(THE TASK):
Go through the records line by line from the top and repeat each one exactly, ending with the line that contains "française, dans les".

========

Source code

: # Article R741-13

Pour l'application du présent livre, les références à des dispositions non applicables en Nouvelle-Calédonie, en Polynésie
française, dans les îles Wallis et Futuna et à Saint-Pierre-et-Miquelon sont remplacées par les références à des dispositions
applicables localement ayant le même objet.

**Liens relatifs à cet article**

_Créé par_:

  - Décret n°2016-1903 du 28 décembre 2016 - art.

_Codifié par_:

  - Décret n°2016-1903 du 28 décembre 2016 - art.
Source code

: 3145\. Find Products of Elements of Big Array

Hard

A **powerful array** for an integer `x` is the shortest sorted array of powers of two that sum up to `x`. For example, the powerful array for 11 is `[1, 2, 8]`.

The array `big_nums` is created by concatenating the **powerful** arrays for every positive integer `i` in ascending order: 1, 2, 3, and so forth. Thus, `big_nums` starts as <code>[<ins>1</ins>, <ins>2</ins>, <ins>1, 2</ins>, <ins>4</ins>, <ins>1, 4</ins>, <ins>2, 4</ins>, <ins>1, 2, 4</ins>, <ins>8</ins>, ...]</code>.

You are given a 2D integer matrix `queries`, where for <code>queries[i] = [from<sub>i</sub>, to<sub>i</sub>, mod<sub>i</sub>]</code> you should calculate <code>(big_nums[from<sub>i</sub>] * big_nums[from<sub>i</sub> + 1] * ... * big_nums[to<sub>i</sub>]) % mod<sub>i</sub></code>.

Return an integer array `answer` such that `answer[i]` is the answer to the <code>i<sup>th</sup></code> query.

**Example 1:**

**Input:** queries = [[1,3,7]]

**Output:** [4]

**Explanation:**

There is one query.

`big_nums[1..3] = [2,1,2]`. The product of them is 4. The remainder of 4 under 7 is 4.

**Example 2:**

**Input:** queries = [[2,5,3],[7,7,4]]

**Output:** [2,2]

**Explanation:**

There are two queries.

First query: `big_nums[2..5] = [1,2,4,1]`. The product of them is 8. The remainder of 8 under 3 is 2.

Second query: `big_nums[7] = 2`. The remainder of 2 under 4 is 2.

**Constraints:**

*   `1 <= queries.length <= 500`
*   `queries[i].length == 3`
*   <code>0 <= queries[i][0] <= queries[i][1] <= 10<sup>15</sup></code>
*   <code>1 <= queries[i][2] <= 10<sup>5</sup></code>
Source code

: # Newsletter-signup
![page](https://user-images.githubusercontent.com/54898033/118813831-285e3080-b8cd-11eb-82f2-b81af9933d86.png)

========

(WORKED SOLUTION):
Source code

: # Article R741-13

Pour l'application du présent livre, les références à des dispositions non applicables en Nouvelle-Calédonie, en Polynésie
française, dans les îles Wallis et Futuna et à Saint-Pierre-et-Miquelon sont remplacées par les références à des dispositions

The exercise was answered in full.